How a well-traveled chef brought his experiences cooking all over the world back to his hometown in Raleigh, North Carolina.

Even as a kid, Jason Smith loved going to restaurants. After a long car ride with his dad from Wilmington, North Carolina, to Raleigh, they’d stop to get something to eat. It was the excitement about the experience that first piqued Smith’s interest in the business.

“I loved that entire going out to eat feeling of excitement, right before you get to the restaurant,” the chef says. “I still love going out to eat but I almost love more when my wife and I are getting ready and we’re having a cocktail waiting for the Uber to come; that excitement that we know we’re going out to eat is what I like. That adrenaline part of the business has kept me very interested in it. Still to this day I’m nervous about every shift because you’ve never seen it all or done it all.”

Smith owns four restaurants in the Raleigh area, three of which opened in a span of less than four years. He opened the first, 18 Seaboard, in 2006 after making stops at Magnolia Grill in Durham, Union Square and Gramercy Tavern in New York, Peninsula Grill in Charleston, and a year managing foodservice at a research station in Antarctica. Smith’s restaurant group’s flagship location has become a neighborhood anchor. The chef and owner says 40 percent of the clientele on any given evening are repeat customers.

Won’t You Be My Neighbor

Cultivating a neighborhood clientele at 18 Seaboard, as well as other locations in the restaurant group, comes down to management. Smith says hiring decisions make a big difference and personality is key.

“Having the right managers and having the right culture,” are the secrets, he says.

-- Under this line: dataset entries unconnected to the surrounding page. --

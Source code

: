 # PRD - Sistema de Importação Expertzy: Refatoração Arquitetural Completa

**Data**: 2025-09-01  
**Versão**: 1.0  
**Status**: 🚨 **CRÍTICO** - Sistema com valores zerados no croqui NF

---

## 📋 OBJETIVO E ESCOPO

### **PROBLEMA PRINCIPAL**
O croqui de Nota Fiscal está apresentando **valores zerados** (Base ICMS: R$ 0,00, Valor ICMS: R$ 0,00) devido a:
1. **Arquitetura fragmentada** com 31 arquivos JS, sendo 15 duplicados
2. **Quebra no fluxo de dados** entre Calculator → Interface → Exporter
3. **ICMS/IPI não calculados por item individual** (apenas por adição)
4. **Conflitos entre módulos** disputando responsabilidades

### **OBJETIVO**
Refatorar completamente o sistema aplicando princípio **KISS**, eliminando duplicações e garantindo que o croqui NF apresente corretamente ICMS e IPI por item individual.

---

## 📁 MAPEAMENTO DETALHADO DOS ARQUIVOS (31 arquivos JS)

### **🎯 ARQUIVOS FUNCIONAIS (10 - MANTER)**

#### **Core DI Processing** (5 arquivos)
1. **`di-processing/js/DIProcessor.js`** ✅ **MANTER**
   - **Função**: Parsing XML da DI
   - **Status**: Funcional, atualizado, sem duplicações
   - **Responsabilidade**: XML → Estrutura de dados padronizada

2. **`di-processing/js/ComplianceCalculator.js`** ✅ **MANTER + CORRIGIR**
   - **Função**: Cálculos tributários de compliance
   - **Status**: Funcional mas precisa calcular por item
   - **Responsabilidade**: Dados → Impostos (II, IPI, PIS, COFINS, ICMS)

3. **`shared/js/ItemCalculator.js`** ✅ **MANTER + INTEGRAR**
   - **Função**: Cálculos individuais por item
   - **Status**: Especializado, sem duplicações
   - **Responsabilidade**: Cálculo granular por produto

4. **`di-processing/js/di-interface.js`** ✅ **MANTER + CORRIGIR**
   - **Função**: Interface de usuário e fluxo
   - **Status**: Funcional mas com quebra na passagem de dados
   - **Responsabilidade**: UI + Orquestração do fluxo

At 18 Seaboard, Smith or the manager will try to visit as many tables as possible when they can to build and nurture those neighborhood relationships.

“The most important thing in business is how a customer feels,” he says. “No matter what you say, how they feel is going to create a lasting memory—more than the food, the service, the ambiance. Trying to get our customers to feel a certain way is key.”

A Place Like Home

Harvest 18, Smith’s third restaurant, has a local following as a family destination. But many of them are new to the area.

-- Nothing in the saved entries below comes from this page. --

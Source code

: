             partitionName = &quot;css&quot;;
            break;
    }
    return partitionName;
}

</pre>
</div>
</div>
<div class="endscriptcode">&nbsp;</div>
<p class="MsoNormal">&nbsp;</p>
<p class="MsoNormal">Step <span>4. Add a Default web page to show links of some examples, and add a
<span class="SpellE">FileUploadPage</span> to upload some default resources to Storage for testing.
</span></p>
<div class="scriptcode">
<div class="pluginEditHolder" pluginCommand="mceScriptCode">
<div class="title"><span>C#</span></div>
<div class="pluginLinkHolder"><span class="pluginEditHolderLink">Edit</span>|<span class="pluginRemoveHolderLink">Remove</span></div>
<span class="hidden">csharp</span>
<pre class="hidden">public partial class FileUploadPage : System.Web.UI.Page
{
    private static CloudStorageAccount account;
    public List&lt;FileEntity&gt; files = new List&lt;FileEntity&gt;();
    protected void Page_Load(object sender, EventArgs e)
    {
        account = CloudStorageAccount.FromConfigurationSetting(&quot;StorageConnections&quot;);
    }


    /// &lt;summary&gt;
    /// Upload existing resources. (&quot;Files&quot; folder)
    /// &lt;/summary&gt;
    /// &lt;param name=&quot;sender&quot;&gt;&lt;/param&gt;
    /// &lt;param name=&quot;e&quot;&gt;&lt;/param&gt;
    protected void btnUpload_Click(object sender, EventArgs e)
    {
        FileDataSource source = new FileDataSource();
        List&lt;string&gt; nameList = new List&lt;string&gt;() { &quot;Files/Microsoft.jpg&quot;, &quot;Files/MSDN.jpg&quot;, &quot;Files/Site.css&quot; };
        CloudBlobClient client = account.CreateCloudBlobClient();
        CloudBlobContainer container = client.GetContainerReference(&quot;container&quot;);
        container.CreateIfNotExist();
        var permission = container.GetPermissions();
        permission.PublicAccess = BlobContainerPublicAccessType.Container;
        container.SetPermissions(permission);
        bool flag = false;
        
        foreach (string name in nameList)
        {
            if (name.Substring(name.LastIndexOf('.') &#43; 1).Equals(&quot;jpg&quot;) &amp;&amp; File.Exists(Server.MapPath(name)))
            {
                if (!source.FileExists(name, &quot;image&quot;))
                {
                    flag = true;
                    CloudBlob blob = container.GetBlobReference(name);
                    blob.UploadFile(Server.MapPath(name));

“That area is growing so much,” he says. “Say we have 100 customers all day—85 have moved here in the last year-and-a-half.”

When Smith moved back to the area, he couldn’t have predicted just how close to home his businesses would be. His second restaurant, Cantina 18, opened in Raleigh’s Cameron Village in 2009.

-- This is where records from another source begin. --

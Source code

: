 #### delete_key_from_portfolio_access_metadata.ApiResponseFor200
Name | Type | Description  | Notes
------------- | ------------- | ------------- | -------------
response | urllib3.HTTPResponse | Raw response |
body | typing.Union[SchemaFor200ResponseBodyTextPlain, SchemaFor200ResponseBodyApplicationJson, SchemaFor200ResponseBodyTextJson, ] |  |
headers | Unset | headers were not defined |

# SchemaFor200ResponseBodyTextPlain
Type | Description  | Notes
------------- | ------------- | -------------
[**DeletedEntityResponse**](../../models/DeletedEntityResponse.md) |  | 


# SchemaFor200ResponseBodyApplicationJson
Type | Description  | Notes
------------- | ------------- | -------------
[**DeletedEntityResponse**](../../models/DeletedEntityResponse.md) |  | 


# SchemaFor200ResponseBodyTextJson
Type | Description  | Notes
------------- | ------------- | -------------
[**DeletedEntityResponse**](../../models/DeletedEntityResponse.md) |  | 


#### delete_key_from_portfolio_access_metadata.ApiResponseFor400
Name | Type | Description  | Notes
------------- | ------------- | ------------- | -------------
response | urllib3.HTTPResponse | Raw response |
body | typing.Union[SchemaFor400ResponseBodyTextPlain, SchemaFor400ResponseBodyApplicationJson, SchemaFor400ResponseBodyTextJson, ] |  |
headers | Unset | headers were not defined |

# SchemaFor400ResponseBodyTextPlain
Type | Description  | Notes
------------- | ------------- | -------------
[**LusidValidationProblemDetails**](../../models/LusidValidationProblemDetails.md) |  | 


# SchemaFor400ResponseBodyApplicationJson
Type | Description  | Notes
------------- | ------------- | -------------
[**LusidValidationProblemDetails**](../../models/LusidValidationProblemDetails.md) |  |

“I rode my BMX bike through that shopping center as a kid, now I’m a merchant there,” he says. “You just don’t hear that anymore. There are not a lot of places left in the world where a doofy guy like me can do something like that—that’s really how I feel and I tell people that.”

Making Trends Approachable

The restaurant business is certainly different for Smith in Raleigh than it was when he was a chef in New York—a slower pace, more familiar faces, and less demand for trendy items. When 18 Seaboard opened, local sourcing wasn’t quite as common a practice as it is now. But Smith made the effort to source locally for his restaurants from day one, he says. It can be more expensive, and it’s important to be able to share that cost.

“The good thing is I have a clientele that find value in it,” he says. “You pass a lot of it onto the customer. We have kept reasonable prices but we’re also serving catfish.”

Smith sources catfish from a local midsize company as a business-to-business purchase and says he’ll always keep it on the menu. He also sources from local farmers markets and creates long-term relationships with North Carolina farmers. Being an agricultural state helps, he says, but so does being more resourceful with purchases. Ultimately, it’s a balance.

“Taking by-product type things and making them better than premier cuts is what we’ve tried to do as best we can,” he says. “We do a flat iron steak, we do a lot of short ribs. It’s not always the most desirable cut, and we still have some commodity ingredients here.”

Slowing But Still Growing

The menu at 18 Seaboard stayed the same for a long time after its initial opening. Smith says the first four to five years were very seasonal, but after that many best-of’s were hanging out on the menu while he was side-tracked with growth.

After opening 18 Seaboard 2006, he opened Cantina 18 in 2009 and Harvest 18 in 2014. In 2016, he had the opportunity to renovate the original Cantina 18, and then opened a second location in 2017. Now, he’s taking time to regroup and circle back, tightening the screws so to speak. But there was one last renovation on the list: 18 Seaboard’s menu.

There are some menu items he’ll always stand behind: barbecue brisket, crackling pork shank, and of course, the catfish. But now customers can find new bar bites and trendy pokes on the menu. The renovation doesn’t represent a change so much as a refocus, Smith says.

“It was just getting back to focusing on being seasonal and ingredient-driven, and making sure it was complex enough to be fun and interesting but not an intellectual test,” he says. “That’s what we do here and tried to do the best.”